Tomorrow morning temps in NE Georgia will be in the upper 30’s. Too cold to risk keeping the basil outside any longer. I decided to replant two of the basil plants and try growing them inside over the winter. But I still had too much basil to replant, so I decided it was time to make basil compound butter.
If you’re ambitious you can make the butter yourself but I had a hunk of Amish unsalted butter in the freezer so I set that on the counter and let it thaw. Next I harvested a bunch of basil, rolled the bunch into a chiffonade (pile, roll tightly) then cut. I added the basil to the butter along with two cloves of garlic and a touch of salt. Here comes the fun part, you can mix with a spatula or just get in there with your hands, which is my preferred method.

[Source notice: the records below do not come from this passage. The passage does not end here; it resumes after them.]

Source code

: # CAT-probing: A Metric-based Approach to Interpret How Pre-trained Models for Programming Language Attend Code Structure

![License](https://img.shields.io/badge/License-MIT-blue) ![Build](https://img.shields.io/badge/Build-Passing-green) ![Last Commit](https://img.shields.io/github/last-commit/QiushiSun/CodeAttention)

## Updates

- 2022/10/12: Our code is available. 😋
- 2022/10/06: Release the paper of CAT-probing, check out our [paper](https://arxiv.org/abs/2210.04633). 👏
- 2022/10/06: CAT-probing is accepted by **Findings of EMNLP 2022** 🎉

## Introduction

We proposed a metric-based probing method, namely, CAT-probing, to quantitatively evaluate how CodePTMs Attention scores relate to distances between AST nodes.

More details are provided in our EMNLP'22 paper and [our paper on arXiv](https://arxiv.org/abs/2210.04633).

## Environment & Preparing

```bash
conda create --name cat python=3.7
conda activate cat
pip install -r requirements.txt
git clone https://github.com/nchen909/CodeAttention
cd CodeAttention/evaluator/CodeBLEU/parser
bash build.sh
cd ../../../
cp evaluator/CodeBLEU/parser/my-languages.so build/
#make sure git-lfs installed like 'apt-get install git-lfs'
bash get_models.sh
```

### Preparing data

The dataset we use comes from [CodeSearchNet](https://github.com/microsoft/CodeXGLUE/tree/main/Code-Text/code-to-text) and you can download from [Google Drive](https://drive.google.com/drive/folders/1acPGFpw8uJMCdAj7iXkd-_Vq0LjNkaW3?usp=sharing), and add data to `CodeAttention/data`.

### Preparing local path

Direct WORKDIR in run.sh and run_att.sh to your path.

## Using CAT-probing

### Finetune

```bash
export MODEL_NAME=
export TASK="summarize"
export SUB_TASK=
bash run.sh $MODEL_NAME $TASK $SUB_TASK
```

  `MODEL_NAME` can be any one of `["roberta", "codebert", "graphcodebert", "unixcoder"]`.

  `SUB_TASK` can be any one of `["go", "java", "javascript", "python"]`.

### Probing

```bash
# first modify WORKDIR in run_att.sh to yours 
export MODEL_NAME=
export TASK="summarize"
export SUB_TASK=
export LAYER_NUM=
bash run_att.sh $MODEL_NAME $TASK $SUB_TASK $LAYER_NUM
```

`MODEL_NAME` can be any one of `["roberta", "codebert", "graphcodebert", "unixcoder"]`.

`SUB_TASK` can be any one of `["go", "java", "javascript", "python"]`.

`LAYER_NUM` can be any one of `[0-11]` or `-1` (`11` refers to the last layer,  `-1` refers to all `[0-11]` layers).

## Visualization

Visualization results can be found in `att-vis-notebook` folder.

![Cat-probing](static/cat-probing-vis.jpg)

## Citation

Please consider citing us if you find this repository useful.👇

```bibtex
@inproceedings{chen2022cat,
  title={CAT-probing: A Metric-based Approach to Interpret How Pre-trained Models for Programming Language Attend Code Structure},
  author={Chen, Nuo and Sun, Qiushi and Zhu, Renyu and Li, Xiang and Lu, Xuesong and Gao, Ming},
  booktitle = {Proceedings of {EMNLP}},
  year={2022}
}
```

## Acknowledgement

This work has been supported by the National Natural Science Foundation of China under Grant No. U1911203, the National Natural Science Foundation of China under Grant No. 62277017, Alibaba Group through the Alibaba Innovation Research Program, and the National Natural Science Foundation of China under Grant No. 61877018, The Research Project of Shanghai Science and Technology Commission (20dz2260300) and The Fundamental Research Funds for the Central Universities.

Just mix until basil, garlic and salt are well incorporated into the butter.
I then put the whole thing on parchment paper and flattened a bit. Then simply begin rolling up the parchment until you have a log. You can skip this step and just put in an airtight jar but I wanted to freeze my compound butter and cut what I needed as I go.
But I still had some basil left that I didn’t want to risk losing so I whisked up a quick herb mustard vinaigrette.
I didn’t measure anything just about 2 tablespoons of Extra Virgin Olive Oil, 1 tablespoon of Dijon mustard, a bunch of chopped basil, 2 cloves of chopped garlic and a pinch of salt. Threw it all in the food processor and blended. I think it will be wonderful over roasted radish and salad turnips.